Szef włoskiego rządu, uchodzący za największego sojusznika libijskiego przywódcy w Europie, oświadczył w przemówieniu na kongresie partii Republikanie w Rzymie: - Jeśli wszyscy będziemy zgodni, to możemy położyć kres rozlewowi krwi i wesprzeć naród libijski.
Zdaniem Berlusconiego "przyszłość jest wielką niewiadomą". - W najbliższych miesiącach na południowym wybrzeżu Morza Śródziemnego możemy mieć, na co mamy nadzieję, kraje bardziej wolne i demokratyczne, ale możemy także znaleźć się w odległości kilku kilometrów (...) od niebezpiecznych ośrodków islamskiego integryzmu - mówił włoski premier.
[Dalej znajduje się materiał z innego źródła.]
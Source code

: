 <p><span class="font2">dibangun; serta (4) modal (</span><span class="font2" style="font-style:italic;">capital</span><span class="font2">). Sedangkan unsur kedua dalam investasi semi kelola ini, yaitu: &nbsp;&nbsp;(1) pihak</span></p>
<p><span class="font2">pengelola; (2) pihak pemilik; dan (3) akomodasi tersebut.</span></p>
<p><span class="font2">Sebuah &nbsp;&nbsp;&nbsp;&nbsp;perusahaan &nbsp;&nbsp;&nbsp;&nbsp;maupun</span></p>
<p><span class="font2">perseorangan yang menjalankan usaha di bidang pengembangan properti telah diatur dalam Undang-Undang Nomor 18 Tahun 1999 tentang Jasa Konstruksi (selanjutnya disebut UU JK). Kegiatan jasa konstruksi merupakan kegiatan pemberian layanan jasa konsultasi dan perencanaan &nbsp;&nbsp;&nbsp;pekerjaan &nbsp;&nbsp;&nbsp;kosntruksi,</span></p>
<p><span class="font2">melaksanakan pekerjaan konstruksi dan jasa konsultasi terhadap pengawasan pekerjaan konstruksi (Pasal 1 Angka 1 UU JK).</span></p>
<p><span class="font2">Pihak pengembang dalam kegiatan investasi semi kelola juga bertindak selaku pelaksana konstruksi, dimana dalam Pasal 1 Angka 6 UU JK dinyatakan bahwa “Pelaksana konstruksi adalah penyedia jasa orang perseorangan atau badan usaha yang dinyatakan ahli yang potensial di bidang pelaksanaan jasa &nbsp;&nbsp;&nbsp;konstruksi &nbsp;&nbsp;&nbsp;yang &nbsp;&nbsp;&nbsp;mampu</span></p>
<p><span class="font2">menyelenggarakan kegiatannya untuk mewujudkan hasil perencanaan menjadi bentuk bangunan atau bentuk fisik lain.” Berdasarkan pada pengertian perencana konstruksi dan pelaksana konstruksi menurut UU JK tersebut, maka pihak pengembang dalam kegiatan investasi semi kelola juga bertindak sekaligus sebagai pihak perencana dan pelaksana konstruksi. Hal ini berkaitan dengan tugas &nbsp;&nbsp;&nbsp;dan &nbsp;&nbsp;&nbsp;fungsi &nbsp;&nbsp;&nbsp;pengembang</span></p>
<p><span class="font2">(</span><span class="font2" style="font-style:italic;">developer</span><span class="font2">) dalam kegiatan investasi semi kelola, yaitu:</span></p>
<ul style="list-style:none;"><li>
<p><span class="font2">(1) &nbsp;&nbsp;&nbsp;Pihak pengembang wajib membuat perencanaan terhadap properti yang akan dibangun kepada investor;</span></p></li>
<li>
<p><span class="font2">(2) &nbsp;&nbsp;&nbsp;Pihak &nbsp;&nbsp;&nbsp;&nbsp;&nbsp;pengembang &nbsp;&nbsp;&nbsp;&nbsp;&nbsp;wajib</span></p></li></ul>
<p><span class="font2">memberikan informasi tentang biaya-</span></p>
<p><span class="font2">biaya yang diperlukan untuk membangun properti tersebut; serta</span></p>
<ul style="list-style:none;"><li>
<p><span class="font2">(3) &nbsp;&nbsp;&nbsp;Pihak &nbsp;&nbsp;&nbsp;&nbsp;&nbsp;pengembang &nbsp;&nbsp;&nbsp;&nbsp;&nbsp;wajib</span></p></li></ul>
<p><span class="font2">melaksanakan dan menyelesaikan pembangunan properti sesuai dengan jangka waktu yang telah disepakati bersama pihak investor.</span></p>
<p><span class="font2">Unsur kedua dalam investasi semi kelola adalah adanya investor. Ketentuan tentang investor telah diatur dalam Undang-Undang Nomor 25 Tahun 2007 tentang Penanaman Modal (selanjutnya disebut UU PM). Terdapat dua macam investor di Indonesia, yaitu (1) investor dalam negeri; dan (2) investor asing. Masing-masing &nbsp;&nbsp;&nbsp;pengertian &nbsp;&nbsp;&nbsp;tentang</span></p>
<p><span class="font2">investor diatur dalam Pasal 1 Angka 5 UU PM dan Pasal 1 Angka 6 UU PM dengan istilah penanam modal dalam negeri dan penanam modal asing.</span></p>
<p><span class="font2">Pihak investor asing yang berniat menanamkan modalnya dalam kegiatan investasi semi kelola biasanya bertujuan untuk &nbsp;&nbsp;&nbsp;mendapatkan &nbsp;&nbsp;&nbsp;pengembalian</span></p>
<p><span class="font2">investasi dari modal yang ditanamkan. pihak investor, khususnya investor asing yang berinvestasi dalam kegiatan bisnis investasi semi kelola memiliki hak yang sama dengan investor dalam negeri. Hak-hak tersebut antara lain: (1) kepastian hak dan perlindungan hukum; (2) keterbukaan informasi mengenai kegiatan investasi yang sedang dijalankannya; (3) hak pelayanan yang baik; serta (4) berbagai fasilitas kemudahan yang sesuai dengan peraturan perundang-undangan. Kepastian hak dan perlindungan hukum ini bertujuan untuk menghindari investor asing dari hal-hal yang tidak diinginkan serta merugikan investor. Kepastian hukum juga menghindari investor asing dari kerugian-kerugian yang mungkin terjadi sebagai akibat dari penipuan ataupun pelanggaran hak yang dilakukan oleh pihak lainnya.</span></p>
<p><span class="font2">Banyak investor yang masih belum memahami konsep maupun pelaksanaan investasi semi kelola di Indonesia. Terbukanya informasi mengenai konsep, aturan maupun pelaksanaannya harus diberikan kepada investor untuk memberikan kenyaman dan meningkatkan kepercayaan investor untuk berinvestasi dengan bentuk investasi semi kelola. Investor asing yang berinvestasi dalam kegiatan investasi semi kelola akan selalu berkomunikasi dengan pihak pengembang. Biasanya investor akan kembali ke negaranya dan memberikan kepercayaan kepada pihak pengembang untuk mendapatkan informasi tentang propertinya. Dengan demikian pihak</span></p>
- Zmienia się scenariusz geopolityczny, a Włochy są w to zaangażowane. Nikt nie mógł przewidzieć tego, co stało się w Libii i tego, co wydarzyło się kilka tygodni wcześniej w Tunezji i Egipcie, nikt też nie może przewidzieć, co się jeszcze wydarzy - ocenił Berlusconi i dodał: - Istnieje ryzyko kryzysu humanitarnego z koniecznością udzielenia pomocy dziesiątkom tysięcy ludzi.
Premier uznał za "przygnębiające" polemiki we Włoszech w szeregach opozycji, która krytykuje politykę rządu wobec Libii, a samego Berlusconiego za przyjacielskie kontakty z Kadafim.
W Libii trwa od połowy lutego krwawa rewolta przeciwko rządzącemu krajem od ponad 40 lat Kadafiemu. W starciach z siłami bezpieczeństwa zginęło już kilka tysięcy osób.